The problem –
Go over the data and work out how many lines include the word "transform". Give that number only.
+===+
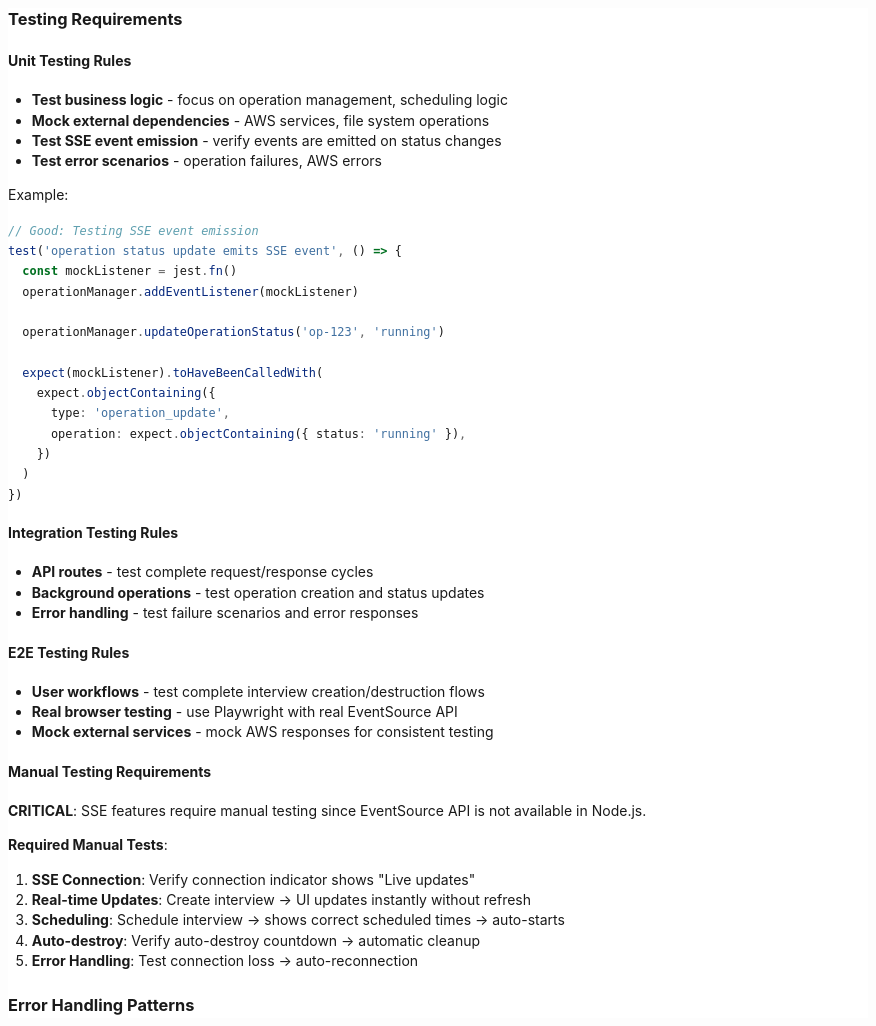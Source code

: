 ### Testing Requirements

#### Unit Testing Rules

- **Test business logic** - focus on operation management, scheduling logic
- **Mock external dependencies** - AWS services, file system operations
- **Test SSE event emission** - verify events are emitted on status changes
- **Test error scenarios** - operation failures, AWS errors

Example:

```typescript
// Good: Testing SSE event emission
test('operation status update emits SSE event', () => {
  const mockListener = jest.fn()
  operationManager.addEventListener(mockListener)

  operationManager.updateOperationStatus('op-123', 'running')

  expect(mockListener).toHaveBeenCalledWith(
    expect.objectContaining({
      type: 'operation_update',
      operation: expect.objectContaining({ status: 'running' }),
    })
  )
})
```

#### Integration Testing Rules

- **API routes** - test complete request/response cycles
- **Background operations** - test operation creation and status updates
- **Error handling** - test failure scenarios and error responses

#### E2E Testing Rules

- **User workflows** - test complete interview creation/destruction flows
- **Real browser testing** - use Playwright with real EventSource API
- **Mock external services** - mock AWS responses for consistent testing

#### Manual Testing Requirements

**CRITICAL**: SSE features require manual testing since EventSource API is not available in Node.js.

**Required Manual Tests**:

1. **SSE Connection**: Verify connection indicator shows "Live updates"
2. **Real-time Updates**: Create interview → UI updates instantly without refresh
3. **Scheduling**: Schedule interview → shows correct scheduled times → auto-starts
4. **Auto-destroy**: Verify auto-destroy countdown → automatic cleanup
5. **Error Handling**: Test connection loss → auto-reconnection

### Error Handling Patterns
+===+
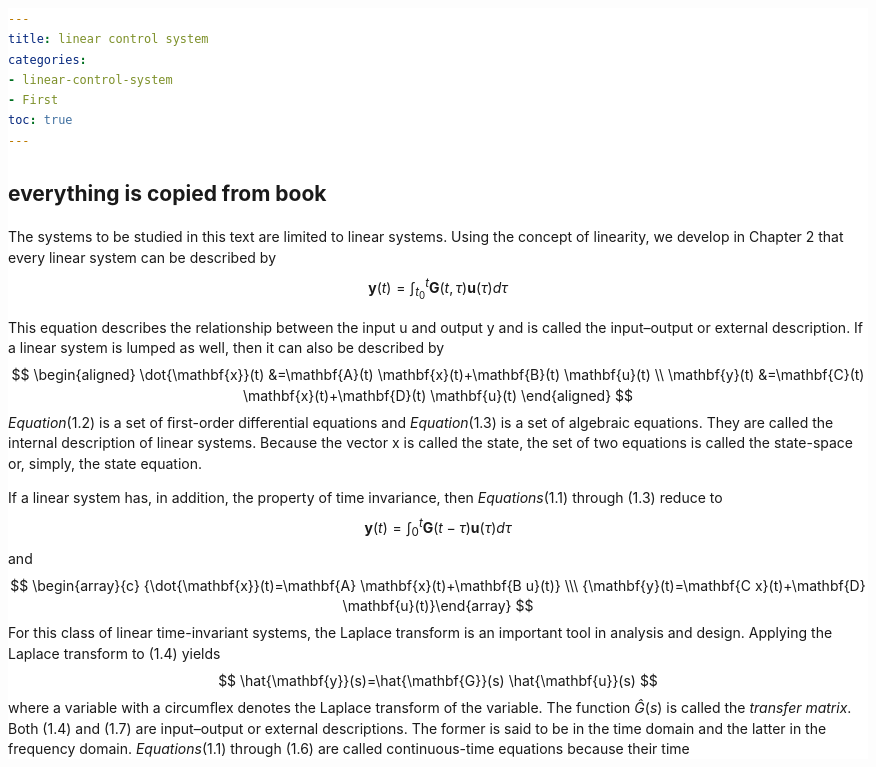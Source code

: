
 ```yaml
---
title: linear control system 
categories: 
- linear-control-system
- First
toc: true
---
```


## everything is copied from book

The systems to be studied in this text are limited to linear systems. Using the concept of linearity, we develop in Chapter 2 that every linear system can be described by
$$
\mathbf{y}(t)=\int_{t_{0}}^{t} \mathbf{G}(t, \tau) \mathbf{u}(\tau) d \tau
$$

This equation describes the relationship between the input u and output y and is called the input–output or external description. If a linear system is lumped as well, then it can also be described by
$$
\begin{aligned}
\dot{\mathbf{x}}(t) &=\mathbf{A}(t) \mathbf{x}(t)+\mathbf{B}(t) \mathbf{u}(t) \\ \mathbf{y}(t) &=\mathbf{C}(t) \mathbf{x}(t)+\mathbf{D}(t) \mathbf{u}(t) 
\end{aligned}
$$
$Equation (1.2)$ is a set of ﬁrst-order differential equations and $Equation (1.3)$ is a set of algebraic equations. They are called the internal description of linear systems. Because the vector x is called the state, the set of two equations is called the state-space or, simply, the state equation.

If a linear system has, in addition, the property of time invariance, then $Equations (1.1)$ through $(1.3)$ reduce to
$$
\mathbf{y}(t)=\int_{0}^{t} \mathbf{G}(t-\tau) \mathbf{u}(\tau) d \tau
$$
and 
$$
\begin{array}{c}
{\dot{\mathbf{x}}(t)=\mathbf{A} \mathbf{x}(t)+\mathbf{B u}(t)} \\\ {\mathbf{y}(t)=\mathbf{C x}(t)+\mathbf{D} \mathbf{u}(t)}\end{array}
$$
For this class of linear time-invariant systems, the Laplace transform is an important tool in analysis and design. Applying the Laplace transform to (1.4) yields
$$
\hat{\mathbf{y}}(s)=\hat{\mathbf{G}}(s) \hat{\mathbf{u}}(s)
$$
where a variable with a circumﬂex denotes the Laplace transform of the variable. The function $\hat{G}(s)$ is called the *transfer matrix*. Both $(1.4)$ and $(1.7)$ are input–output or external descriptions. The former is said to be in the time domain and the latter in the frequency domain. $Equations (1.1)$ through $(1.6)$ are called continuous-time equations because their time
+===+
Exercise solution –
2